• **What you are asked to do**
Every entry below should be written out exactly, and no image should appear.

Records from a data collection:
□ □ □ □ □ □ □
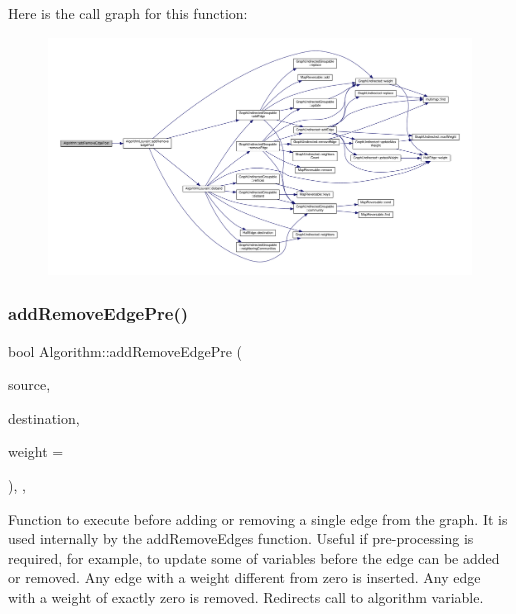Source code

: Here is the call graph for this function\+:
\nopagebreak
\begin{figure}[H]
\begin{center}
\leavevmode
\includegraphics[width=350pt]{classAlgorithm_ad78e2c5819da723c373ce6d4a28ac36d_cgraph}
\end{center}
\end{figure}
\mbox{\label{classAlgorithm_a5835b23797b9d00f4090b996660af5d4}} 
\subsubsection{\texorpdfstring{add\+Remove\+Edge\+Pre()}{addRemoveEdgePre()}}
{\footnotesize\ttfamily bool Algorithm\+::add\+Remove\+Edge\+Pre (\begin{DoxyParamCaption}\item[{const \hyperlink{edge_8h_a5fbd20c46956d479cb10afc9855223f6}{type\+Vertex} \&}]{source,  }\item[{const \hyperlink{edge_8h_a5fbd20c46956d479cb10afc9855223f6}{type\+Vertex} \&}]{destination,  }\item[{const \hyperlink{edge_8h_a2e7ea3be891ac8b52f749ec73fee6dd2}{type\+Weight} \&}]{weight = {} }\end{DoxyParamCaption})\hspace{0.3cm}{\ttfamily [inline]}, {\ttfamily [private]}, {\ttfamily [virtual]}}

Function to execute before adding or removing a single edge from the graph. It is used internally by the add\+Remove\+Edges function. Useful if pre-\/processing is required, for example, to update some of variables before the edge can be added or removed. Any edge with a weight different from zero is inserted. Any edge with a weight of exactly zero is removed. Redirects call to algorithm variable.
□ □ □ □ □ □ □
• **The answer**
Source code

: Here is the call graph for this function\+:
\nopagebreak
\begin{figure}[H]
\begin{center}
\leavevmode
\includegraphics[width=350pt]{classAlgorithm_ad78e2c5819da723c373ce6d4a28ac36d_cgraph}
\end{center}
\end{figure}
\mbox{\label{classAlgorithm_a5835b23797b9d00f4090b996660af5d4}} 
\subsubsection{\texorpdfstring{add\+Remove\+Edge\+Pre()}{addRemoveEdgePre()}}
{\footnotesize\ttfamily bool Algorithm\+::add\+Remove\+Edge\+Pre (\begin{DoxyParamCaption}\item[{const \hyperlink{edge_8h_a5fbd20c46956d479cb10afc9855223f6}{type\+Vertex} \&}]{source,  }\item[{const \hyperlink{edge_8h_a5fbd20c46956d479cb10afc9855223f6}{type\+Vertex} \&}]{destination,  }\item[{const \hyperlink{edge_8h_a2e7ea3be891ac8b52f749ec73fee6dd2}{type\+Weight} \&}]{weight = {} }\end{DoxyParamCaption})\hspace{0.3cm}{\ttfamily [inline]}, {\ttfamily [private]}, {\ttfamily [virtual]}}

Function to execute before adding or removing a single edge from the graph. It is used internally by the add\+Remove\+Edges function. Useful if pre-\/processing is required, for example, to update some of variables before the edge can be added or removed. Any edge with a weight different from zero is inserted. Any edge with a weight of exactly zero is removed. Redirects call to algorithm variable.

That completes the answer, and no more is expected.